I posted last month on Luke Johnson's criticism of HR (also see this post's comments for Ceridian's follow-up criticism). But HR puts the blame for bad performance management on line management.

XpertHR points to two pieces of research that shows line managers are failing to manage poor performers.

Firstly, Watson Wyatt find that employers across Europe are missing out on potential talent because line managers fare far too preoccupied with top performers and fail to engage poorer performing employees

And secondly, IRS' survey of HR practitioners finds that managers are not properly equipped to manage underperformance. Of course, you might say that this is HR's fault too.
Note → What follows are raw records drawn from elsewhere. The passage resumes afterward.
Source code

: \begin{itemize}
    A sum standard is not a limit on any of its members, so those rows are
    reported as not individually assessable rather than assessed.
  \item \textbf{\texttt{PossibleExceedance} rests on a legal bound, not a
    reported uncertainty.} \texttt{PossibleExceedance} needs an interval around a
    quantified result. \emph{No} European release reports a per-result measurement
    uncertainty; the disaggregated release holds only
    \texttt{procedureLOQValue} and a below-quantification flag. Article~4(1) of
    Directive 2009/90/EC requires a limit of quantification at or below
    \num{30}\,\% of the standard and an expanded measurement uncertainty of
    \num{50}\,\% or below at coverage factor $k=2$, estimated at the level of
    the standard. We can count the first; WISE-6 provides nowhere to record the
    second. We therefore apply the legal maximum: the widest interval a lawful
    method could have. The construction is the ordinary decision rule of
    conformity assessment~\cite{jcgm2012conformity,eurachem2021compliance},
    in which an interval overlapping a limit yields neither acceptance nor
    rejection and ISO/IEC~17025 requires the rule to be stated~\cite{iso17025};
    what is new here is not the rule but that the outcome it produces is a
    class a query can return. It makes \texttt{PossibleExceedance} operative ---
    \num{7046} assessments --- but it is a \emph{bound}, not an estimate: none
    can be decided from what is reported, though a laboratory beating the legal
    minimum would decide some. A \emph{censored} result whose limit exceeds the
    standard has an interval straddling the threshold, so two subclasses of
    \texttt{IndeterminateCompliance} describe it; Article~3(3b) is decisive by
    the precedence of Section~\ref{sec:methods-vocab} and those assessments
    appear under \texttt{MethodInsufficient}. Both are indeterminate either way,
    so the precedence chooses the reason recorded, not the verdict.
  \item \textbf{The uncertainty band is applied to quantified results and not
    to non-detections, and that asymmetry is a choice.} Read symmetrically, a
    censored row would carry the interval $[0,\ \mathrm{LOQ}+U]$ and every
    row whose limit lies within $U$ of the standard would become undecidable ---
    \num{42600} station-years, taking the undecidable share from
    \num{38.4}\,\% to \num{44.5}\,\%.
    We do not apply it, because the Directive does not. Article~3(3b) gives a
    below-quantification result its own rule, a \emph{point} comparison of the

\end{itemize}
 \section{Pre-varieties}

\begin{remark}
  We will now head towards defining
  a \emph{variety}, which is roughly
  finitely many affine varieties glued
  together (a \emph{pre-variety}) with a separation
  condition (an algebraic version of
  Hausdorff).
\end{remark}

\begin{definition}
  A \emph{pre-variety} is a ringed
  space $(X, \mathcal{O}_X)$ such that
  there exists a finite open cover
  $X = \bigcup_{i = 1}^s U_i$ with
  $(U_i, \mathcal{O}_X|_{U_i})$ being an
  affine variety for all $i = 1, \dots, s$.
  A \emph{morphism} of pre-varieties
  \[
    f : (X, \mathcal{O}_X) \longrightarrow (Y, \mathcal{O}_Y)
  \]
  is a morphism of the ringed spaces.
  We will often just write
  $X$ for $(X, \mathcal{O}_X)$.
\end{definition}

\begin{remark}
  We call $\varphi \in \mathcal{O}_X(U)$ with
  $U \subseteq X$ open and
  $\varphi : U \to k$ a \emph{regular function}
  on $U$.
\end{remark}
As XpertHR notes:

"As managers’ communications skills are so vital to success, you might think they would receive ample relevant training, but this is not necessarily so. Less than a third of the employers in the IRS research train managers to deal with difficult conversations and just 35% teach them coaching skills."

This gap is becoming more important. New CIPD research, described in its Impact update (issue 22), finds that:

"Line manager involvement in people management is both broadening and deepening and that, as a result, they increasingly need bespoke support from HR to provide them with the necessary skills, knowledge and attitudes to reward and recognise the contribution of their employees, and to develop and raise their performance.

HR will need to work with senior and front-line managers to ensure that line managers are clear on the role they play in people management, and provide support on how to cope with problems."

This at least suggests the cause of the problem is more complex than Johnson suggests. Perhaps it comes down to a company's leadership, and particularly the CEO?